▶ [Assigned task] Nothing but the lines from the one with "This is the" through the final line of the entries below should be written out, each exactly as given.

[Stored data entries]
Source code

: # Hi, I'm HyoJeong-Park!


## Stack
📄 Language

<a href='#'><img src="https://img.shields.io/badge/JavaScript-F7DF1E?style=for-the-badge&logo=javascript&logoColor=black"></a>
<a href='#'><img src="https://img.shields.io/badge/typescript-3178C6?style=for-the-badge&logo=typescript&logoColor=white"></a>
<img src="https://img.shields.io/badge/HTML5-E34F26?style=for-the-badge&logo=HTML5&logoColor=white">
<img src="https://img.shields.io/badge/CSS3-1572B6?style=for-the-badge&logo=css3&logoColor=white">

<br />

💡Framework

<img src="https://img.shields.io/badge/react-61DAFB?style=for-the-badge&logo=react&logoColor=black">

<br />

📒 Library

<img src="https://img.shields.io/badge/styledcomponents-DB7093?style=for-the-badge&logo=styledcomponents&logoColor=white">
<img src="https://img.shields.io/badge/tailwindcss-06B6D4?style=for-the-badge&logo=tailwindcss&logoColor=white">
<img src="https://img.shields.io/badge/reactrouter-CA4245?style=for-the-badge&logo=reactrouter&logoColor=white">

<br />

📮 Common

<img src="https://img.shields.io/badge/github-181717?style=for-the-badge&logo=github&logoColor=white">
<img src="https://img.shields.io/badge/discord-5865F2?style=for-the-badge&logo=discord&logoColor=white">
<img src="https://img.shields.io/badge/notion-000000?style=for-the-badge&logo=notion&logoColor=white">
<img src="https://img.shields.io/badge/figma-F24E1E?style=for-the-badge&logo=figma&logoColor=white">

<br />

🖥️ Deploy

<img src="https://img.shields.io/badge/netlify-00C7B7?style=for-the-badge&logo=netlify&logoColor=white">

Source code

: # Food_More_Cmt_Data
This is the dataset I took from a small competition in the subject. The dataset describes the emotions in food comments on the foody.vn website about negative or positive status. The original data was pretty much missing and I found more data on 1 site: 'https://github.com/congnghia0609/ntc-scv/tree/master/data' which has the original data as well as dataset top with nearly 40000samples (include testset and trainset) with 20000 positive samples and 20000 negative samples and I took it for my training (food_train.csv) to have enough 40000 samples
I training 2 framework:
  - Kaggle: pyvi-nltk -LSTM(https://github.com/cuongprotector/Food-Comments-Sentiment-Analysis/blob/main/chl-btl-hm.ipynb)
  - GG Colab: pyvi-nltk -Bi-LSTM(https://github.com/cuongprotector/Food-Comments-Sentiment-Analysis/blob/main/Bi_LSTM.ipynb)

▶ [Task output]
This is the dataset I took from a small competition in the subject. The dataset describes the emotions in food comments on the foody.vn website about negative or positive status. The original data was pretty much missing and I found more data on 1 site: 'https://github.com/congnghia0609/ntc-scv/tree/master/data' which has the original data as well as dataset top with nearly 40000samples (include testset and trainset) with 20000 positive samples and 20000 negative samples and I took it for my training (food_train.csv) to have enough 40000 samples
I training 2 framework:
  - Kaggle: pyvi-nltk -LSTM(https://github.com/cuongprotector/Food-Comments-Sentiment-Analysis/blob/main/chl-btl-hm.ipynb)
  - GG Colab: pyvi-nltk -Bi-LSTM(https://github.com/cuongprotector/Food-Comments-Sentiment-Analysis/blob/main/Bi_LSTM.ipynb)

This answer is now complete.